**Work instructions**
Lines from the top of the entries through the line that has "### Library version" must be duplicated exactly, and no others.

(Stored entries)
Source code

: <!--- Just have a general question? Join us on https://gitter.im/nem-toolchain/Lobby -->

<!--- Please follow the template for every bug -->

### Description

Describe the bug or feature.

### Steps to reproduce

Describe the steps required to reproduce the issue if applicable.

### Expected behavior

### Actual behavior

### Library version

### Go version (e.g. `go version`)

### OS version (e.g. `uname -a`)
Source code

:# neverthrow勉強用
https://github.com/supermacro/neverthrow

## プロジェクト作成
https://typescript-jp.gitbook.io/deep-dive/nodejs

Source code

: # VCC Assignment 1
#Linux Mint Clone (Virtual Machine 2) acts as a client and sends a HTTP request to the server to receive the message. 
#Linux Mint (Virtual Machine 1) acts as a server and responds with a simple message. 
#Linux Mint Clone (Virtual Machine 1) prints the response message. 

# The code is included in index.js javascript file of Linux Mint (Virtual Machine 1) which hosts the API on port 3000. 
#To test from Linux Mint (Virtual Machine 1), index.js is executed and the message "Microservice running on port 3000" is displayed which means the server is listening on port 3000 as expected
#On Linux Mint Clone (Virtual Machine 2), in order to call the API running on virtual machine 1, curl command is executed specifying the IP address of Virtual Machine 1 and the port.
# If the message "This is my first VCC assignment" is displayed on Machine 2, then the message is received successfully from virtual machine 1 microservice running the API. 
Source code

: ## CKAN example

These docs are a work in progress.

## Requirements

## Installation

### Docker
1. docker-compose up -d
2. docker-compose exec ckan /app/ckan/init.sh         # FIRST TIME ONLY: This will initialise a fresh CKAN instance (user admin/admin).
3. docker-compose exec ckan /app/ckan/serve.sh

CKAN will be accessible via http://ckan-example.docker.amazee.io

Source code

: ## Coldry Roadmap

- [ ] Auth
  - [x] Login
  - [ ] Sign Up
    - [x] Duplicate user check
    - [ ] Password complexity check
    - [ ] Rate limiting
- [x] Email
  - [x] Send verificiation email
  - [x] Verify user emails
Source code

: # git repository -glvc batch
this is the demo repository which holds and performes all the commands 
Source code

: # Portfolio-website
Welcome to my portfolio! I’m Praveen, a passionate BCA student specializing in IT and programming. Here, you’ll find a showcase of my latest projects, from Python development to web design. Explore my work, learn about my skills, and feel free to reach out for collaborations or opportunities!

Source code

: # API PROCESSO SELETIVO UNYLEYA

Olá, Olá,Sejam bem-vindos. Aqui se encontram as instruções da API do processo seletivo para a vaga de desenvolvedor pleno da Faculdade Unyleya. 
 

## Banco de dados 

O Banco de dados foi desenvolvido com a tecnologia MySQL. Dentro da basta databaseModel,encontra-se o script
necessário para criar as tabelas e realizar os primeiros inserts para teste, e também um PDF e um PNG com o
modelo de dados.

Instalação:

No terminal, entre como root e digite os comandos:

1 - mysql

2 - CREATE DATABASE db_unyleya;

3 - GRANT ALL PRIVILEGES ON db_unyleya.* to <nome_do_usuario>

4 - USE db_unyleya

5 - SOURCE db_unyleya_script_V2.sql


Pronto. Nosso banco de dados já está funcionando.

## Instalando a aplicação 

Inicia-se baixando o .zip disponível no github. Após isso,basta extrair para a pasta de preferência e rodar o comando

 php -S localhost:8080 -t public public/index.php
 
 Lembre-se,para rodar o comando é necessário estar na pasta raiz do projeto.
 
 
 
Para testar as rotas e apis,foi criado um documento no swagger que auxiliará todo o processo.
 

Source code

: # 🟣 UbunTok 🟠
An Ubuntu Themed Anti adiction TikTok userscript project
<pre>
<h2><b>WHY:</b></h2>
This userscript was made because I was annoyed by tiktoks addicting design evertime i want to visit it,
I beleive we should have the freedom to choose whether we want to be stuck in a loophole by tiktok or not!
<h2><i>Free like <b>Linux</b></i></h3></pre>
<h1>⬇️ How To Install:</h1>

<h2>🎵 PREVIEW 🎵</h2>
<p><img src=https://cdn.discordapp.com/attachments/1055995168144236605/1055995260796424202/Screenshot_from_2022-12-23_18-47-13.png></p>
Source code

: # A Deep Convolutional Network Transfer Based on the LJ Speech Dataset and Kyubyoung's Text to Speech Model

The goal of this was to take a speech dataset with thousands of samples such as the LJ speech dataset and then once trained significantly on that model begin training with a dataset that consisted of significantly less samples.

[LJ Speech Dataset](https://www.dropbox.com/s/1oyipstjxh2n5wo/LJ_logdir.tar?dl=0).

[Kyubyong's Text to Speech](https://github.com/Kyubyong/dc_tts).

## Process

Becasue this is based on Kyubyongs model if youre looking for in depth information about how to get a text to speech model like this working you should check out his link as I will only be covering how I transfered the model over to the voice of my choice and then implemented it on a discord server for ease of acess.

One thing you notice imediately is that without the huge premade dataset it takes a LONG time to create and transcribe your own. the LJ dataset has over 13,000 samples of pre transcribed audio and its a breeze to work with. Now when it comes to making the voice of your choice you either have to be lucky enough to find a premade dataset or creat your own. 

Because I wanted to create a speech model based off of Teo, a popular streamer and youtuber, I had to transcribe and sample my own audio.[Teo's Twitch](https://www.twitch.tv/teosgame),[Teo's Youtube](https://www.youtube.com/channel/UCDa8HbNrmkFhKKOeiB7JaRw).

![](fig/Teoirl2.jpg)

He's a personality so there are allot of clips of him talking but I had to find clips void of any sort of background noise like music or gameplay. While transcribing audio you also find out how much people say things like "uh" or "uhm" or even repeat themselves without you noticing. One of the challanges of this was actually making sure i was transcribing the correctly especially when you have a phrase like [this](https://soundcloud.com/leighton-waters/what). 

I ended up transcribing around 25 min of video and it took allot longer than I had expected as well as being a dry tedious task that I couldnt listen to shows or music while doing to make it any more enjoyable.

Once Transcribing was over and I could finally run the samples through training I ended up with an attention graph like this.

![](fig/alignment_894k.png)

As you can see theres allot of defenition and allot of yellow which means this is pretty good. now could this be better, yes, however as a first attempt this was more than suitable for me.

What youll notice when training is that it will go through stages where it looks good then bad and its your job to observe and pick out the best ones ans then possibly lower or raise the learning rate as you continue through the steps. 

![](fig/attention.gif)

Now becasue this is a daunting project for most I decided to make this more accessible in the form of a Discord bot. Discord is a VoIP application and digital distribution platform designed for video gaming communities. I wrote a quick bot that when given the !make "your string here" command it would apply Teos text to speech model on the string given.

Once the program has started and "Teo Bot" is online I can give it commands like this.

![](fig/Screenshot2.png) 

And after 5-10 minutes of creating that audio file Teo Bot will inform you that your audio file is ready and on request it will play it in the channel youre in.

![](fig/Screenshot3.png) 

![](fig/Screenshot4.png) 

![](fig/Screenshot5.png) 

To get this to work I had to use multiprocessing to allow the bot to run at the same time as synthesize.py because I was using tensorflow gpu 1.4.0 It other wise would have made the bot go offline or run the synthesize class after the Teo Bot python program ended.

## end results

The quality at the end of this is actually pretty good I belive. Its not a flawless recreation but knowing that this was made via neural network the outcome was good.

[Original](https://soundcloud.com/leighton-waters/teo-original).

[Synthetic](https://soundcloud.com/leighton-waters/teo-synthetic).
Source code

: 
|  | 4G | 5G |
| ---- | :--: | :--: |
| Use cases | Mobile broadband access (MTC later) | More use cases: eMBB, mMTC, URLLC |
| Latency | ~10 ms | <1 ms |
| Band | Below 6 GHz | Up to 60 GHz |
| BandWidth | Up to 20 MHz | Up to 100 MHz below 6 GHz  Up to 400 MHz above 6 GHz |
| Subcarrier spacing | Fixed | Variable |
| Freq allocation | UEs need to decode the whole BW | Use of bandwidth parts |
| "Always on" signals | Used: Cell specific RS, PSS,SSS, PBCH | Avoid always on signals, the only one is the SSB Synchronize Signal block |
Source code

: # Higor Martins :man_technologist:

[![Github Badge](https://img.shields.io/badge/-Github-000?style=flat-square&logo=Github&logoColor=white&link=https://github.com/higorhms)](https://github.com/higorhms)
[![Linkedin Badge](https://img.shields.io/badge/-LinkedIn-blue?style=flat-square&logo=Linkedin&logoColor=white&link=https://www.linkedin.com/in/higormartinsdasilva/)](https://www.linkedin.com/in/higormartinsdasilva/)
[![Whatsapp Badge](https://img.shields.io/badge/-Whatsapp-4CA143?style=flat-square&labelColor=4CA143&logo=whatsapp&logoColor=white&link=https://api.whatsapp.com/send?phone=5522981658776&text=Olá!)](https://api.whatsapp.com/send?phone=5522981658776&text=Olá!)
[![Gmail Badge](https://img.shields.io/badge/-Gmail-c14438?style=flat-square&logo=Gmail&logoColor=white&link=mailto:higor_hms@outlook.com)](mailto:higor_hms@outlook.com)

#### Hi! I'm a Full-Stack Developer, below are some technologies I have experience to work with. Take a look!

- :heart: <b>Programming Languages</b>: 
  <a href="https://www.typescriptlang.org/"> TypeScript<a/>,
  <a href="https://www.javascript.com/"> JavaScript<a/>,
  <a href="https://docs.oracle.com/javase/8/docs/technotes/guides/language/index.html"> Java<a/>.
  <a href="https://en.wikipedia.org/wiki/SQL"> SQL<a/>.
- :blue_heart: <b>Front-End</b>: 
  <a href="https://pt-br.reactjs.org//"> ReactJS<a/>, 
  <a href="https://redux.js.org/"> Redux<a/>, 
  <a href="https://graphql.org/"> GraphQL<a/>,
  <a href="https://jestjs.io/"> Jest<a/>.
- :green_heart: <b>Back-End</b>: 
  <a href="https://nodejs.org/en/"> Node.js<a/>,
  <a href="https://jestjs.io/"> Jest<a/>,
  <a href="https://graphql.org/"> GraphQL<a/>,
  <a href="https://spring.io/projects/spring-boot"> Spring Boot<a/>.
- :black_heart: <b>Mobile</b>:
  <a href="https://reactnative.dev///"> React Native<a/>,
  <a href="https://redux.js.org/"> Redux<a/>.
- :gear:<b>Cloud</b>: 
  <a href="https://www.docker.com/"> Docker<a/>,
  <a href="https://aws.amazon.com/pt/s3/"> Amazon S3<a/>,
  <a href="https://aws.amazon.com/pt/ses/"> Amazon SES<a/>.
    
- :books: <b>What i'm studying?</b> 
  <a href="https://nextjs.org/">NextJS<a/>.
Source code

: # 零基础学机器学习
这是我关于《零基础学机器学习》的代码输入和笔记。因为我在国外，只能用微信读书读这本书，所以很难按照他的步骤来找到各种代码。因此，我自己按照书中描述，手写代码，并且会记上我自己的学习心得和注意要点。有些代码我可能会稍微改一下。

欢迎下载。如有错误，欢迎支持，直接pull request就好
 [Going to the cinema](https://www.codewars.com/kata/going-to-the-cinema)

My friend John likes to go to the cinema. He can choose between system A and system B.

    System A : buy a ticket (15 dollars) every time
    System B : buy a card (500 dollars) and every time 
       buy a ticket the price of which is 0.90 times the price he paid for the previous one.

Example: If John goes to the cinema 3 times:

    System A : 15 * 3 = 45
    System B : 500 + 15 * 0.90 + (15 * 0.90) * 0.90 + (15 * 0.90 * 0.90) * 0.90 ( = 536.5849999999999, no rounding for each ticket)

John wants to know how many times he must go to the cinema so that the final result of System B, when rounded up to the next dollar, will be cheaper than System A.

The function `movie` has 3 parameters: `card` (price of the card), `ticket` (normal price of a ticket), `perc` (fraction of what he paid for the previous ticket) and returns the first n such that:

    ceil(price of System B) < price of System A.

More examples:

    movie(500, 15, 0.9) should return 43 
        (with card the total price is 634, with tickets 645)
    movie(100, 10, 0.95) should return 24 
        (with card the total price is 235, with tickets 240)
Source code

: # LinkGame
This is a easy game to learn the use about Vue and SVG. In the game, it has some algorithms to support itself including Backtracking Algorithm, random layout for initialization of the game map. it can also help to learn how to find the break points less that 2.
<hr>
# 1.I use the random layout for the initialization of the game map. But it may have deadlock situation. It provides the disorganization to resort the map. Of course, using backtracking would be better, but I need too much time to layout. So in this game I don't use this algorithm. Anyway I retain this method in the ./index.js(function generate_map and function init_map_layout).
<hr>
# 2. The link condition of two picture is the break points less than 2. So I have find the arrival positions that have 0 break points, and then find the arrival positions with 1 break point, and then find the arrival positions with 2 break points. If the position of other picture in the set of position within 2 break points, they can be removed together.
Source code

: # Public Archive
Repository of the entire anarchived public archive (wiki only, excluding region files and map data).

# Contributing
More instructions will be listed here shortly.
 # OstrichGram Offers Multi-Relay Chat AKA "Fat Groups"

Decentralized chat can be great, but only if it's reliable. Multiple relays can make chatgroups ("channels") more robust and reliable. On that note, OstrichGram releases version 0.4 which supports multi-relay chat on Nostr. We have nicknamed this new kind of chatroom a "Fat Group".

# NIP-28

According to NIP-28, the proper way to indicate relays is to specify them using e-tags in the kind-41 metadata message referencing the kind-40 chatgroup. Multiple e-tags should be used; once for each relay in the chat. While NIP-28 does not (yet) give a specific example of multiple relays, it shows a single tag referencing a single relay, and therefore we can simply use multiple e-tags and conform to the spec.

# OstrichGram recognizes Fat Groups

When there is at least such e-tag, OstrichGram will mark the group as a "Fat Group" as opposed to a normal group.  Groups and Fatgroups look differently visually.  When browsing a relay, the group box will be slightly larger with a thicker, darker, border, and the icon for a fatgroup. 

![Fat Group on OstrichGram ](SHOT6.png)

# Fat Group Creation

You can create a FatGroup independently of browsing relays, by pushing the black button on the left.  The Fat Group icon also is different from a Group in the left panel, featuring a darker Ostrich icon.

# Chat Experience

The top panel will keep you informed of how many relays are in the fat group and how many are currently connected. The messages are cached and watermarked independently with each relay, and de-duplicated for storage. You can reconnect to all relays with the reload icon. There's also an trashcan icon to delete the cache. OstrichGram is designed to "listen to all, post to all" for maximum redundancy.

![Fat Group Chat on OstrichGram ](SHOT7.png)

**Solved exercise**
Source code

: <!--- Just have a general question? Join us on https://gitter.im/nem-toolchain/Lobby -->

<!--- Please follow the template for every bug -->

### Description

Describe the bug or feature.

### Steps to reproduce

Describe the steps required to reproduce the issue if applicable.

### Expected behavior

### Actual behavior

### Library version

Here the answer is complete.